Interestingly, the World Wildlife Fund (WWF), an international organization that has worked for 50 years to protect endangered species, has also written on the threats posed to polar bears from global warming. However, their own research seems to undermine their fears. According to the WWF, about 20 distinct polar bear populations exist, accounting for approximately 22,000 polar bears worldwide. As (their own figures show), population patterns do not show a temperature-linked decline.

But, once again, 50 years represents a fly-speck on the historic record.

As your friendly neighborhood geologist can tell you, the northern polar ice sheet extended well into what is now the northern United States as well as northern Europe, and many of the higher mountain ranges south of that were glaciated.  How far did the polar bear range then?

But times change, and 18-20,000 years ago, give or take a few, the globe began to warm up once again.  Why?  No one knows for sure, but my primary suspect is the sun.

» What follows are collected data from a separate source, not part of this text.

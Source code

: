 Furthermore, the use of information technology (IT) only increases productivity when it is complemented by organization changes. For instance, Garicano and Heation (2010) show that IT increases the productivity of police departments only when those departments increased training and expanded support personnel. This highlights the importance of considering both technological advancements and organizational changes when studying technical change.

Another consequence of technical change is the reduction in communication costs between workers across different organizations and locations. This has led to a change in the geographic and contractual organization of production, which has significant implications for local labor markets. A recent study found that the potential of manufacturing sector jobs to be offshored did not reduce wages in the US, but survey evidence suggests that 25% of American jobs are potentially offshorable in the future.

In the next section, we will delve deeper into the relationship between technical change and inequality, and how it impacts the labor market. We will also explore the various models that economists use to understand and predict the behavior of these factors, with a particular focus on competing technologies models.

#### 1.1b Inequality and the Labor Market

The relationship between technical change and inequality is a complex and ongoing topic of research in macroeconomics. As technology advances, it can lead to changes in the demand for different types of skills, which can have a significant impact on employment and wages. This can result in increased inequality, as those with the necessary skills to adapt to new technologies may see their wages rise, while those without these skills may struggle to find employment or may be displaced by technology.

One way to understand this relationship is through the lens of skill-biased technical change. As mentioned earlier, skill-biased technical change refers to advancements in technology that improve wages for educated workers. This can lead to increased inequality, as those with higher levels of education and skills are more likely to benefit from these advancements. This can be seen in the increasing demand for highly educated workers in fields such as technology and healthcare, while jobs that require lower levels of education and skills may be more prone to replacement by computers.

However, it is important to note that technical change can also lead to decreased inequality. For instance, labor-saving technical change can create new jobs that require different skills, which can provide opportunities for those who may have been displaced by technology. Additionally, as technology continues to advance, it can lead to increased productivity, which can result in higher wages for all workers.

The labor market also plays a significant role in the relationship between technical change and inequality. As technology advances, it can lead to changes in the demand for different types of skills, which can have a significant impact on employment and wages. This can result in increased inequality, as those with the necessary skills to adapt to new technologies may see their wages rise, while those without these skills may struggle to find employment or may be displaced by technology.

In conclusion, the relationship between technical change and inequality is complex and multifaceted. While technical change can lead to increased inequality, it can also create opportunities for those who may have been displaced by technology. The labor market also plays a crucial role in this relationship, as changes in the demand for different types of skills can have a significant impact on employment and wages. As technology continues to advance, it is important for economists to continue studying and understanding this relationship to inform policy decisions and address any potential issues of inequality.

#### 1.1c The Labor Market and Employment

Aha, you say, but man is hurrying it along too much, he's going to make it go further than it, ah, er, should...  Uh, I mean, than God intended...no, wait, maybe He doesn't exist...  Okay, further than nature intended.  Uh, you know, not Mother Nature but the evolutionary process of planetary history.  The evolutionary process that included man as part of it...

The problem with evolution is that there is no devil to make him do it.

Interesting item from Power Line:

The Washington Post has a front-page story on how Rep. John Murtha uses a non-profit agency to funnel money into his favorite lobbying shops while its directors "have kept Murtha's campaigns flush with cash." The non-profit is known, appropriately enough, as PAID (Pennsylvania Association for Individuals with Disabilities). There's nothing surprising about the story (we wrote about related machinations on Murtha's part months ago), but I didn't expect to see it on the front-page of the Post.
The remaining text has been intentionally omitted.